**YOUR GOAL:**
Reproduce every entry below exactly, minus the pictures.

Source texts of formatted documents:

····················

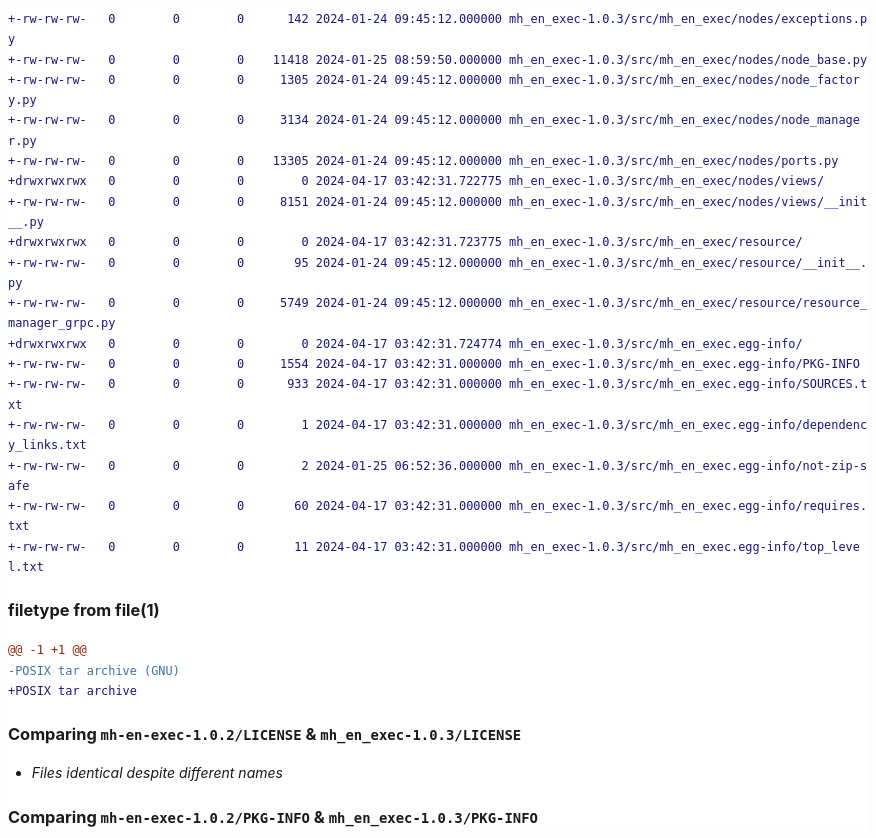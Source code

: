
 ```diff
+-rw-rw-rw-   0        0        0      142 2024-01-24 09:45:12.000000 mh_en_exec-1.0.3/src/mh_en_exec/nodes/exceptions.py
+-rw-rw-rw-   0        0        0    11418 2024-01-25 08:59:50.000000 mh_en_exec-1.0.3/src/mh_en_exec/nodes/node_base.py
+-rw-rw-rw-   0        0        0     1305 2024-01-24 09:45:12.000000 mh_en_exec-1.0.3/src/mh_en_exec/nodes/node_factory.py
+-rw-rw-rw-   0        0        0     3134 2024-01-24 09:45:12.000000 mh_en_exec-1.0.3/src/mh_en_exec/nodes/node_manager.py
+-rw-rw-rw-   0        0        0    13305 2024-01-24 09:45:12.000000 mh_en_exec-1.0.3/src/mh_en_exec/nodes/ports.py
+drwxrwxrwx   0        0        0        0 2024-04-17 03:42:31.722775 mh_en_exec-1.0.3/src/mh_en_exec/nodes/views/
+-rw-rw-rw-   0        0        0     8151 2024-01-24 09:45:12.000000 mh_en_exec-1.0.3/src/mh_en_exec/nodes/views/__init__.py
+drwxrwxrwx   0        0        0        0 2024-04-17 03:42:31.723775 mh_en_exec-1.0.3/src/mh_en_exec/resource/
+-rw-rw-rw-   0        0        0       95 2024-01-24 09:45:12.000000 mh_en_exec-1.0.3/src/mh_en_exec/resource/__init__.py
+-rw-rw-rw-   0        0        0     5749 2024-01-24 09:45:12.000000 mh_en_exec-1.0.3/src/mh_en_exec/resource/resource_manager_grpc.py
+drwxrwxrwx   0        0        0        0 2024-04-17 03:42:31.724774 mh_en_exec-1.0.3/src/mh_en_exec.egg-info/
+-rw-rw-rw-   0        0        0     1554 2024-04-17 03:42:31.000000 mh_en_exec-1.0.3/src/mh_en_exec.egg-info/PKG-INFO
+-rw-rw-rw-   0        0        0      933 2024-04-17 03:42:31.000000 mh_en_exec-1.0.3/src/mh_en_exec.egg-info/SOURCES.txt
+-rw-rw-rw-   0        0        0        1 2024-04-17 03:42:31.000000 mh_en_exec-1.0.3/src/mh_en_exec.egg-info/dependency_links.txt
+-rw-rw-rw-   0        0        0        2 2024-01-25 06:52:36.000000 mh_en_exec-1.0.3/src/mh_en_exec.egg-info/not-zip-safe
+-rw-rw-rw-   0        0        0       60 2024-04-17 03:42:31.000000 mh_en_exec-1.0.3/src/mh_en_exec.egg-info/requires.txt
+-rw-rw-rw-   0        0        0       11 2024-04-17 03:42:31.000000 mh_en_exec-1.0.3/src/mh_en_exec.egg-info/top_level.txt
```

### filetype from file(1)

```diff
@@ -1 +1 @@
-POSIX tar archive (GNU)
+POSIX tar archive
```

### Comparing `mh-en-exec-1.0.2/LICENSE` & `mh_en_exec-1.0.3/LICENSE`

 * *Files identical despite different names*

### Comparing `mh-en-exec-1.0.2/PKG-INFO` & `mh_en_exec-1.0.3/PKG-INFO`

····················

**RESPONSE FOR THIS EXERCISE:**
Source code

:
 ```diff
+-rw-rw-rw-   0        0        0      142 2024-01-24 09:45:12.000000 mh_en_exec-1.0.3/src/mh_en_exec/nodes/exceptions.py
+-rw-rw-rw-   0        0        0    11418 2024-01-25 08:59:50.000000 mh_en_exec-1.0.3/src/mh_en_exec/nodes/node_base.py
+-rw-rw-rw-   0        0        0     1305 2024-01-24 09:45:12.000000 mh_en_exec-1.0.3/src/mh_en_exec/nodes/node_factory.py
+-rw-rw-rw-   0        0        0     3134 2024-01-24 09:45:12.000000 mh_en_exec-1.0.3/src/mh_en_exec/nodes/node_manager.py
+-rw-rw-rw-   0        0        0    13305 2024-01-24 09:45:12.000000 mh_en_exec-1.0.3/src/mh_en_exec/nodes/ports.py
+drwxrwxrwx   0        0        0        0 2024-04-17 03:42:31.722775 mh_en_exec-1.0.3/src/mh_en_exec/nodes/views/
+-rw-rw-rw-   0        0        0     8151 2024-01-24 09:45:12.000000 mh_en_exec-1.0.3/src/mh_en_exec/nodes/views/__init__.py
+drwxrwxrwx   0        0        0        0 2024-04-17 03:42:31.723775 mh_en_exec-1.0.3/src/mh_en_exec/resource/
+-rw-rw-rw-   0        0        0       95 2024-01-24 09:45:12.000000 mh_en_exec-1.0.3/src/mh_en_exec/resource/__init__.py
+-rw-rw-rw-   0        0        0     5749 2024-01-24 09:45:12.000000 mh_en_exec-1.0.3/src/mh_en_exec/resource/resource_manager_grpc.py
+drwxrwxrwx   0        0        0        0 2024-04-17 03:42:31.724774 mh_en_exec-1.0.3/src/mh_en_exec.egg-info/
+-rw-rw-rw-   0        0        0     1554 2024-04-17 03:42:31.000000 mh_en_exec-1.0.3/src/mh_en_exec.egg-info/PKG-INFO
+-rw-rw-rw-   0        0        0      933 2024-04-17 03:42:31.000000 mh_en_exec-1.0.3/src/mh_en_exec.egg-info/SOURCES.txt
+-rw-rw-rw-   0        0        0        1 2024-04-17 03:42:31.000000 mh_en_exec-1.0.3/src/mh_en_exec.egg-info/dependency_links.txt
+-rw-rw-rw-   0        0        0        2 2024-01-25 06:52:36.000000 mh_en_exec-1.0.3/src/mh_en_exec.egg-info/not-zip-safe
+-rw-rw-rw-   0        0        0       60 2024-04-17 03:42:31.000000 mh_en_exec-1.0.3/src/mh_en_exec.egg-info/requires.txt
+-rw-rw-rw-   0        0        0       11 2024-04-17 03:42:31.000000 mh_en_exec-1.0.3/src/mh_en_exec.egg-info/top_level.txt
```

### filetype from file(1)

```diff
@@ -1 +1 @@
-POSIX tar archive (GNU)
+POSIX tar archive
```

### Comparing `mh-en-exec-1.0.2/LICENSE` & `mh_en_exec-1.0.3/LICENSE`

 * *Files identical despite different names*

### Comparing `mh-en-exec-1.0.2/PKG-INFO` & `mh_en_exec-1.0.3/PKG-INFO`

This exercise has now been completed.